● **Description of the task**
What comes back must be the data itself, retyped exactly.
*** Opening of Records for the exercise ***
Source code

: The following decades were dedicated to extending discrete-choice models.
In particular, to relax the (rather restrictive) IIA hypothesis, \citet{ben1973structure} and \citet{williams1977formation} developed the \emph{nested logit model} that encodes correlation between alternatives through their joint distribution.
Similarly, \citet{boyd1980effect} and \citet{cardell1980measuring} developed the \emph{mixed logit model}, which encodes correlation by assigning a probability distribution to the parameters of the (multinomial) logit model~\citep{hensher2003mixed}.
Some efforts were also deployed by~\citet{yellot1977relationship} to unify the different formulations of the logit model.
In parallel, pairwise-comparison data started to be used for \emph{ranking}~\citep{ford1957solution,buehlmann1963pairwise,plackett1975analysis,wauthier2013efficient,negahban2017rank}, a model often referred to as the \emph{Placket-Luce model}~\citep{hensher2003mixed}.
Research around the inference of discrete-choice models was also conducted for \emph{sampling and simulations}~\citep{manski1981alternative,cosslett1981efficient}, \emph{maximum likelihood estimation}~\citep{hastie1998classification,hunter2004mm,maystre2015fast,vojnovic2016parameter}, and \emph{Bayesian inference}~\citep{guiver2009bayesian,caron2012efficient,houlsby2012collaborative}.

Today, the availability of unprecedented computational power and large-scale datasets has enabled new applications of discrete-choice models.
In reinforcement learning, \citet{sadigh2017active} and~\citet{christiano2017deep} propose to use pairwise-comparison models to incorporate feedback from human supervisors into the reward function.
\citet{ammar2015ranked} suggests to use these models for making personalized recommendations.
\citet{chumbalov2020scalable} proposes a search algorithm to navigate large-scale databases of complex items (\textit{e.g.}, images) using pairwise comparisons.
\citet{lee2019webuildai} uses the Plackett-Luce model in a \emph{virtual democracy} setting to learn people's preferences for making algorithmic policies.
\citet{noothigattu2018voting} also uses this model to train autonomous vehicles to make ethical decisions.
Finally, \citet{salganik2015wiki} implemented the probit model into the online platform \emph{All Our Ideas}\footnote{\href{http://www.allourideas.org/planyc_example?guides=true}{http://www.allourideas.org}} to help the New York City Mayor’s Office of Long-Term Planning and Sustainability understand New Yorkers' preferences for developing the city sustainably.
*** Close of Records for the exercise ***
● **Task response**
Source code

: The following decades were dedicated to extending discrete-choice models.
In particular, to relax the (rather restrictive) IIA hypothesis, \citet{ben1973structure} and \citet{williams1977formation} developed the \emph{nested logit model} that encodes correlation between alternatives through their joint distribution.
Similarly, \citet{boyd1980effect} and \citet{cardell1980measuring} developed the \emph{mixed logit model}, which encodes correlation by assigning a probability distribution to the parameters of the (multinomial) logit model~\citep{hensher2003mixed}.
Some efforts were also deployed by~\citet{yellot1977relationship} to unify the different formulations of the logit model.
In parallel, pairwise-comparison data started to be used for \emph{ranking}~\citep{ford1957solution,buehlmann1963pairwise,plackett1975analysis,wauthier2013efficient,negahban2017rank}, a model often referred to as the \emph{Placket-Luce model}~\citep{hensher2003mixed}.
Research around the inference of discrete-choice models was also conducted for \emph{sampling and simulations}~\citep{manski1981alternative,cosslett1981efficient}, \emph{maximum likelihood estimation}~\citep{hastie1998classification,hunter2004mm,maystre2015fast,vojnovic2016parameter}, and \emph{Bayesian inference}~\citep{guiver2009bayesian,caron2012efficient,houlsby2012collaborative}.

Today, the availability of unprecedented computational power and large-scale datasets has enabled new applications of discrete-choice models.
In reinforcement learning, \citet{sadigh2017active} and~\citet{christiano2017deep} propose to use pairwise-comparison models to incorporate feedback from human supervisors into the reward function.
\citet{ammar2015ranked} suggests to use these models for making personalized recommendations.
\citet{chumbalov2020scalable} proposes a search algorithm to navigate large-scale databases of complex items (\textit{e.g.}, images) using pairwise comparisons.
\citet{lee2019webuildai} uses the Plackett-Luce model in a \emph{virtual democracy} setting to learn people's preferences for making algorithmic policies.
\citet{noothigattu2018voting} also uses this model to train autonomous vehicles to make ethical decisions.
Finally, \citet{salganik2015wiki} implemented the probit model into the online platform \emph{All Our Ideas}\footnote{\href{http://www.allourideas.org/planyc_example?guides=true}{http://www.allourideas.org}} to help the New York City Mayor’s Office of Long-Term Planning and Sustainability understand New Yorkers' preferences for developing the city sustainably.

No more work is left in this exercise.